Materials provided =
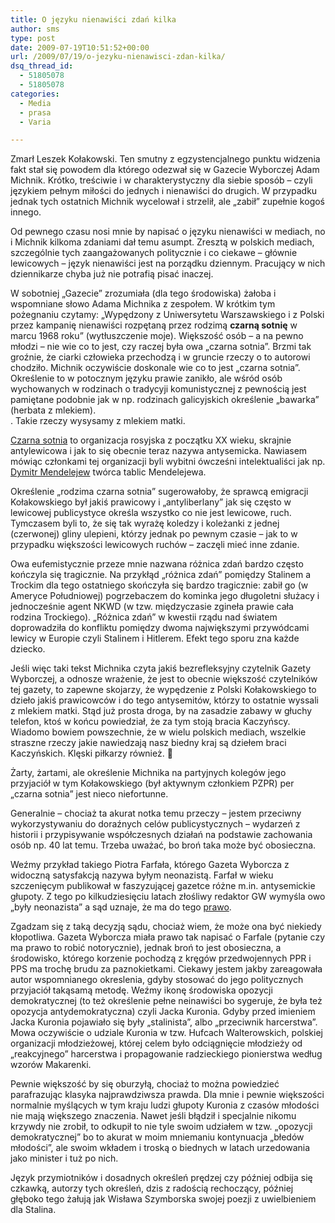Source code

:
 ```yaml
---
title: O języku nienawiści zdań kilka
author: sms
type: post
date: 2009-07-19T10:51:52+00:00
url: /2009/07/19/o-jezyku-nienawisci-zdan-kilka/
dsq_thread_id:
  - 51805078
  - 51805078
categories:
  - Media
  - prasa
  - Varia

---
```

Zmarł Leszek Kołakowski. Ten smutny z egzystencjalnego punktu widzenia fakt stał się powodem dla którego odezwał się w Gazecie Wyborczej Adam Michnik. Krótko, treściwie i w charakterystyczny dla siebie sposób &#8211; czyli językiem pełnym miłości do jednych i nienawiści do drugich. W przypadku jednak tych ostatnich Michnik wycelował i strzelił, ale &#8222;zabił&#8221; zupełnie kogoś innego.
  
<!--more-->


  
Od pewnego czasu nosi mnie by napisać o języku nienawiści w mediach, no i Michnik kilkoma zdaniami dał temu asumpt. Zresztą w polskich mediach, szczególnie tych zaangażowanych politycznie i co ciekawe &#8211; głównie lewicowych &#8211; język nienawiści jest na porządku dziennym. Pracujący w nich dziennikarze chyba już nie potrafią pisać inaczej.
  
W sobotniej &#8222;Gazecie&#8221; zrozumiała (dla tego środowiska) żałoba i wspomniane słowo Adama Michnika z zespołem. W krótkim tym pożegnaniu czytamy: &#8222;Wypędzony z Uniwersytetu Warszawskiego i z Polski przez kampanię nienawiści rozpętaną przez rodzimą **czarną sotnię** w marcu 1968 roku&#8221; (wytłuszczenie moje). Większość osób &#8211; a na pewno młodzi &#8211; nie wie co to jest, czy raczej była owa &#8222;czarna sotnia&#8221;. Brzmi tak groźnie, że ciarki człowieka przechodzą i w gruncie rzeczy o to autorowi chodziło. Michnik oczywiście doskonale wie co to jest &#8222;czarna sotnia&#8221;. Określenie to w potocznym języku prawie zanikło, ale wśród osób wychowanych w rodzinach o tradycyji komunistycznej z pewnością jest pamiętane podobnie jak w np. rodzinach galicyjskich określenie &#8222;bawarka&#8221; (herbata z mlekiem).  
. Takie rzeczy wysysamy z mlekiem matki.

[Czarna sotnia][1] to organizacja rosyjska z początku XX wieku, skrajnie antylewicowa i jak to się obecnie teraz nazywa antysemicka. Nawiasem mówiąc członkami tej organizacji byli wybitni ówcześni intelektualiści jak np. [Dymitr Mendelejew][2] twórca tablic Mendelejewa.
  
Określenie &#8222;rodzima czarna sotnia&#8221; sugerowałoby, że sprawcą emigracji Kołakowskiego był jakiś prawicowy i &#8222;antyliberlany&#8221; jak się często w lewicowej publicystyce określa wszystko co nie jest lewicowe, ruch. Tymczasem byli to, że się tak wyrażę koledzy i koleżanki z jednej (czerwonej) gliny ulepieni, którzy jednak po pewnym czasie &#8211; jak to w przypadku większości lewicowych ruchów &#8211; zaczęli mieć inne zdanie.
  
Owa eufemistycznie przeze mnie nazwana różnica zdań bardzo często kończyla się tragicznie. Na przykłąd &#8222;różnica zdań&#8221; pomiędzy Stalinem a Trockim dla tego ostatniego skończyła się bardzo tragicznie: zabił go (w Ameryce Południowej) pogrzebaczem do kominka jego długoletni służacy i jednocześnie agent NKWD (w tzw. międzyczasie zgineła prawie cała rodzina Trockiego). &#8222;Różnica zdań&#8221; w kwestii rządu nad światem doprowadziła do konfliktu pomiędzy dwoma największymi przywódcami lewicy w Europie czyli Stalinem i Hitlerem. Efekt tego sporu zna każde dziecko.

Jeśli więc taki tekst Michnika czyta jakiś bezrefleksyjny czytelnik Gazety Wyborczej, a odnosze wrażenie, że jest to obecnie większość czytelników tej gazety, to zapewne skojarzy, że wypędzenie z Polski Kołakowskiego to dzieło jakiś prawicowców i do tego antysemitów, którzy to ostatnie wyssali z mlekiem matki. Stąd już prosta droga, by na zasadzie zabawy w głuchy telefon, ktoś w końcu powiedział, że za tym stoją bracia Kaczyńscy. Wiadomo bowiem powszechnie, że w wielu polskich mediach, wszelkie straszne rzeczy jakie nawiedzają nasz biedny kraj są dziełem braci Kaczyńskich. Klęski piłkarzy również. 🙂

Żarty, żartami, ale określenie Michnika na partyjnych kolegów jego przyjaciół w tym Kołakowskiego (był aktywnym członkiem PZPR) per &#8222;czarna sotnia&#8221; jest nieco niefortunne.

Generalnie &#8211; chociaż ta akurat notka temu przeczy &#8211; jestem przeciwny wykorzystywaniu do doraźnych celów publicystycznych &#8211; wydarzeń z historii i przypisywanie współczesnych działań na podstawie zachowania osób np. 40 lat temu. Trzeba uważać, bo broń taka może być obosieczna. 

Weźmy przykład takiego Piotra Farfała, którego Gazeta Wyborcza z widoczną satysfakcją nazywa byłym neonazistą. Farfał w wieku szczenięcym publikował w faszyzującej gazetce różne m.in. antysemickie głupoty. Z tego po kilkudziesięciu latach złośliwy redaktor GW wymyśla owo &#8222;były neonazista&#8221; a sąd uznaje, że ma do tego [prawo][3].

Zgadzam się z taką decyzją sądu, chociaż wiem, że może ona być niekiedy kłopotliwa. Gazeta Wyborcza miała prawo tak napisać o Farfale (pytanie czy ma prawo to robić notorycznie), jednak broń to jest obosieczna, a środowisko, którego korzenie pochodzą z kręgów przedwojennych PPR i PPS ma trochę brudu za paznokietkami. Ciekawy jestem jakby zareagowała autor wspomnianego okreslenia, gdyby stosować do jego politycznych przyjaciół takąsamą metodę. Weźmy ikonę środowiska opozycji demokratycznej (to też określenie pełne neinawiści bo sygeruje, że była też opozycja antydemokratyczna) czyli Jacka Kuronia. Gdyby przed imieniem Jacka Kuronia pojawiało się były &#8222;stalinista&#8221;, albo &#8222;przeciwnik harcerstwa&#8221;. Mowa oczywiście o udziale Kuronia w tzw. Hufcach Walterowskich, polskiej organizacji młodzieżowej, której celem było odciągnięcie młodzieży od &#8222;reakcyjnego&#8221; harcerstwa i propagowanie radzieckiego pionierstwa według wzorów Makarenki.

Pewnie większość by się oburzyłą, chociaż to można powiedzieć parafrazując klasyka najprawdziwsza prawda. Dla mnie i pewnie większości normalnie myślących w tym kraju ludzi głupoty Kuronia z czasów młodości nie mają większego znaczenia. Nawet jeśli błądził i specjalnie nikomu krzywdy nie zrobił, to odkupił to nie tyle swoim udziałem w tzw. &#8222;opozycji demokratycznej&#8221; bo to akurat w moim mniemaniu kontynuacja &#8222;błedów młodości&#8221;, ale swoim wkładem i troską o biednych w latach urzedowania jako minister i tuż po nich.

Język przymiotników i dosadnych określeń prędzej czy później odbija się czkawką, autorzy tych określeń, dzis z radością rechoczący, później głęboko tego żałują jak Wisława Szymborska swojej poezji z uwielbieniem dla Stalina.

 [1]: http://pl.wikipedia.org/wiki/Czarna_Sotnia
 [2]: http://pl.wikipedia.org/wiki/Dmitrij_Mendelejew
 [3]: http://wiadomosci.gazeta.pl/Wiadomosci/1,80708,5226950.html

About this exercise = Leaving every picture out, output the data exactly as it stands.

Reply =
Source code

:
 ```yaml
---
title: O języku nienawiści zdań kilka
author: sms
type: post
date: 2009-07-19T10:51:52+00:00
url: /2009/07/19/o-jezyku-nienawisci-zdan-kilka/
dsq_thread_id:
  - 51805078
  - 51805078
categories:
  - Media
  - prasa
  - Varia

---
```

Zmarł Leszek Kołakowski. Ten smutny z egzystencjalnego punktu widzenia fakt stał się powodem dla którego odezwał się w Gazecie Wyborczej Adam Michnik. Krótko, treściwie i w charakterystyczny dla siebie sposób &#8211; czyli językiem pełnym miłości do jednych i nienawiści do drugich. W przypadku jednak tych ostatnich Michnik wycelował i strzelił, ale &#8222;zabił&#8221; zupełnie kogoś innego.
  
<!--more-->


  
Od pewnego czasu nosi mnie by napisać o języku nienawiści w mediach, no i Michnik kilkoma zdaniami dał temu asumpt. Zresztą w polskich mediach, szczególnie tych zaangażowanych politycznie i co ciekawe &#8211; głównie lewicowych &#8211; język nienawiści jest na porządku dziennym. Pracujący w nich dziennikarze chyba już nie potrafią pisać inaczej.
  
W sobotniej &#8222;Gazecie&#8221; zrozumiała (dla tego środowiska) żałoba i wspomniane słowo Adama Michnika z zespołem. W krótkim tym pożegnaniu czytamy: &#8222;Wypędzony z Uniwersytetu Warszawskiego i z Polski przez kampanię nienawiści rozpętaną przez rodzimą **czarną sotnię** w marcu 1968 roku&#8221; (wytłuszczenie moje). Większość osób &#8211; a na pewno młodzi &#8211; nie wie co to jest, czy raczej była owa &#8222;czarna sotnia&#8221;. Brzmi tak groźnie, że ciarki człowieka przechodzą i w gruncie rzeczy o to autorowi chodziło. Michnik oczywiście doskonale wie co to jest &#8222;czarna sotnia&#8221;. Określenie to w potocznym języku prawie zanikło, ale wśród osób wychowanych w rodzinach o tradycyji komunistycznej z pewnością jest pamiętane podobnie jak w np. rodzinach galicyjskich określenie &#8222;bawarka&#8221; (herbata z mlekiem).  
. Takie rzeczy wysysamy z mlekiem matki.

[Czarna sotnia][1] to organizacja rosyjska z początku XX wieku, skrajnie antylewicowa i jak to się obecnie teraz nazywa antysemicka. Nawiasem mówiąc członkami tej organizacji byli wybitni ówcześni intelektualiści jak np. [Dymitr Mendelejew][2] twórca tablic Mendelejewa.
  
Określenie &#8222;rodzima czarna sotnia&#8221; sugerowałoby, że sprawcą emigracji Kołakowskiego był jakiś prawicowy i &#8222;antyliberlany&#8221; jak się często w lewicowej publicystyce określa wszystko co nie jest lewicowe, ruch. Tymczasem byli to, że się tak wyrażę koledzy i koleżanki z jednej (czerwonej) gliny ulepieni, którzy jednak po pewnym czasie &#8211; jak to w przypadku większości lewicowych ruchów &#8211; zaczęli mieć inne zdanie.
  
Owa eufemistycznie przeze mnie nazwana różnica zdań bardzo często kończyla się tragicznie. Na przykłąd &#8222;różnica zdań&#8221; pomiędzy Stalinem a Trockim dla tego ostatniego skończyła się bardzo tragicznie: zabił go (w Ameryce Południowej) pogrzebaczem do kominka jego długoletni służacy i jednocześnie agent NKWD (w tzw. międzyczasie zgineła prawie cała rodzina Trockiego). &#8222;Różnica zdań&#8221; w kwestii rządu nad światem doprowadziła do konfliktu pomiędzy dwoma największymi przywódcami lewicy w Europie czyli Stalinem i Hitlerem. Efekt tego sporu zna każde dziecko.

Jeśli więc taki tekst Michnika czyta jakiś bezrefleksyjny czytelnik Gazety Wyborczej, a odnosze wrażenie, że jest to obecnie większość czytelników tej gazety, to zapewne skojarzy, że wypędzenie z Polski Kołakowskiego to dzieło jakiś prawicowców i do tego antysemitów, którzy to ostatnie wyssali z mlekiem matki. Stąd już prosta droga, by na zasadzie zabawy w głuchy telefon, ktoś w końcu powiedział, że za tym stoją bracia Kaczyńscy. Wiadomo bowiem powszechnie, że w wielu polskich mediach, wszelkie straszne rzeczy jakie nawiedzają nasz biedny kraj są dziełem braci Kaczyńskich. Klęski piłkarzy również. 🙂

Żarty, żartami, ale określenie Michnika na partyjnych kolegów jego przyjaciół w tym Kołakowskiego (był aktywnym członkiem PZPR) per &#8222;czarna sotnia&#8221; jest nieco niefortunne.

Generalnie &#8211; chociaż ta akurat notka temu przeczy &#8211; jestem przeciwny wykorzystywaniu do doraźnych celów publicystycznych &#8211; wydarzeń z historii i przypisywanie współczesnych działań na podstawie zachowania osób np. 40 lat temu. Trzeba uważać, bo broń taka może być obosieczna. 

Weźmy przykład takiego Piotra Farfała, którego Gazeta Wyborcza z widoczną satysfakcją nazywa byłym neonazistą. Farfał w wieku szczenięcym publikował w faszyzującej gazetce różne m.in. antysemickie głupoty. Z tego po kilkudziesięciu latach złośliwy redaktor GW wymyśla owo &#8222;były neonazista&#8221; a sąd uznaje, że ma do tego [prawo][3].

Zgadzam się z taką decyzją sądu, chociaż wiem, że może ona być niekiedy kłopotliwa. Gazeta Wyborcza miała prawo tak napisać o Farfale (pytanie czy ma prawo to robić notorycznie), jednak broń to jest obosieczna, a środowisko, którego korzenie pochodzą z kręgów przedwojennych PPR i PPS ma trochę brudu za paznokietkami. Ciekawy jestem jakby zareagowała autor wspomnianego okreslenia, gdyby stosować do jego politycznych przyjaciół takąsamą metodę. Weźmy ikonę środowiska opozycji demokratycznej (to też określenie pełne neinawiści bo sygeruje, że była też opozycja antydemokratyczna) czyli Jacka Kuronia. Gdyby przed imieniem Jacka Kuronia pojawiało się były &#8222;stalinista&#8221;, albo &#8222;przeciwnik harcerstwa&#8221;. Mowa oczywiście o udziale Kuronia w tzw. Hufcach Walterowskich, polskiej organizacji młodzieżowej, której celem było odciągnięcie młodzieży od &#8222;reakcyjnego&#8221; harcerstwa i propagowanie radzieckiego pionierstwa według wzorów Makarenki.

Pewnie większość by się oburzyłą, chociaż to można powiedzieć parafrazując klasyka najprawdziwsza prawda. Dla mnie i pewnie większości normalnie myślących w tym kraju ludzi głupoty Kuronia z czasów młodości nie mają większego znaczenia. Nawet jeśli błądził i specjalnie nikomu krzywdy nie zrobił, to odkupił to nie tyle swoim udziałem w tzw. &#8222;opozycji demokratycznej&#8221; bo to akurat w moim mniemaniu kontynuacja &#8222;błedów młodości&#8221;, ale swoim wkładem i troską o biednych w latach urzedowania jako minister i tuż po nich.

Język przymiotników i dosadnych określeń prędzej czy później odbija się czkawką, autorzy tych określeń, dzis z radością rechoczący, później głęboko tego żałują jak Wisława Szymborska swojej poezji z uwielbieniem dla Stalina.

 [1]: http://pl.wikipedia.org/wiki/Czarna_Sotnia
 [2]: http://pl.wikipedia.org/wiki/Dmitrij_Mendelejew
 [3]: http://wiadomosci.gazeta.pl/Wiadomosci/1,80708,5226950.html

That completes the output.